- Goal of the exercise
From the records below, copy the lines that include "image".

- Materials provided

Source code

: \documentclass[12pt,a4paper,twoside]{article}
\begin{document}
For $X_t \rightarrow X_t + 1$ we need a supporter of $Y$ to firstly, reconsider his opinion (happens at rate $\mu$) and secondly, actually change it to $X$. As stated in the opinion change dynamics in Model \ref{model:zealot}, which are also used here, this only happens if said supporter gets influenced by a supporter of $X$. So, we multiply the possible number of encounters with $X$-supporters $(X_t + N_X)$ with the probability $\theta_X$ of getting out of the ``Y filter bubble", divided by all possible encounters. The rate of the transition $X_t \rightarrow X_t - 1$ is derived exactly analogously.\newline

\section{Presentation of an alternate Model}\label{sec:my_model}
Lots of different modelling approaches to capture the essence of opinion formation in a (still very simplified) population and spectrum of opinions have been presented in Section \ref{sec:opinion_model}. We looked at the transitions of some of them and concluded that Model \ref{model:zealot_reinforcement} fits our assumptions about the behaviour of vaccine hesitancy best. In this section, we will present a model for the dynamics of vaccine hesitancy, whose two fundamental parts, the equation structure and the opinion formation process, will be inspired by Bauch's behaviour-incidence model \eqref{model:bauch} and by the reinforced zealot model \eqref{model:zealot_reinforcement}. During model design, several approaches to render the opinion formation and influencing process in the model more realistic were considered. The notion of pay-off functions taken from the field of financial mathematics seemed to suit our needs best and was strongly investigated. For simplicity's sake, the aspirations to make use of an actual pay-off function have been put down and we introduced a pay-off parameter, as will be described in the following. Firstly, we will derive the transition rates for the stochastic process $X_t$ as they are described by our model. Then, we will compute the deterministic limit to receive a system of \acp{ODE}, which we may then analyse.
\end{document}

---

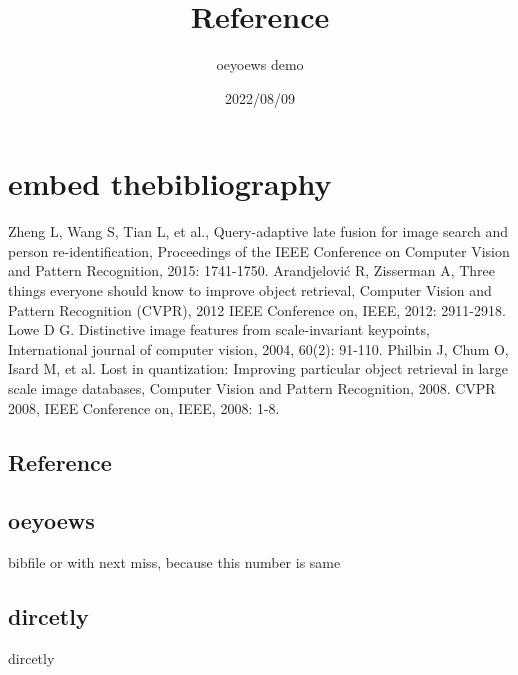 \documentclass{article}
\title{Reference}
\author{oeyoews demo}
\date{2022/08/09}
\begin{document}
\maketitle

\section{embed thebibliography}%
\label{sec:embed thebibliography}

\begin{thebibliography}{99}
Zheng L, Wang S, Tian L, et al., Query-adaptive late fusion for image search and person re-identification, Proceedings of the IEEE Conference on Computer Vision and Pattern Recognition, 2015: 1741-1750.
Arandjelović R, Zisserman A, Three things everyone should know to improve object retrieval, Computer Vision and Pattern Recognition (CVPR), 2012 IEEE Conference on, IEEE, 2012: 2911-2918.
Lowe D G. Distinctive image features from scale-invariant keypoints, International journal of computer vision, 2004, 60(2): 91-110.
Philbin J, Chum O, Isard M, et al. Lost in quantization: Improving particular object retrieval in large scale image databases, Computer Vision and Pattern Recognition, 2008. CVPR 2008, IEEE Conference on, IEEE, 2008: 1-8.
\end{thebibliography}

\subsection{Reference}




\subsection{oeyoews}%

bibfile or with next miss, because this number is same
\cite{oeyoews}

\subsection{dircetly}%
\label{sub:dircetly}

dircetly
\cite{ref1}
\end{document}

- Result of this exercise
Zheng L, Wang S, Tian L, et al., Query-adaptive late fusion for image search and person re-identification, Proceedings of the IEEE Conference on Computer Vision and Pattern Recognition, 2015: 1741-1750.
Lowe D G. Distinctive image features from scale-invariant keypoints, International journal of computer vision, 2004, 60(2): 91-110.
Philbin J, Chum O, Isard M, et al. Lost in quantization: Improving particular object retrieval in large scale image databases, Computer Vision and Pattern Recognition, 2008. CVPR 2008, IEEE Conference on, IEEE, 2008: 1-8.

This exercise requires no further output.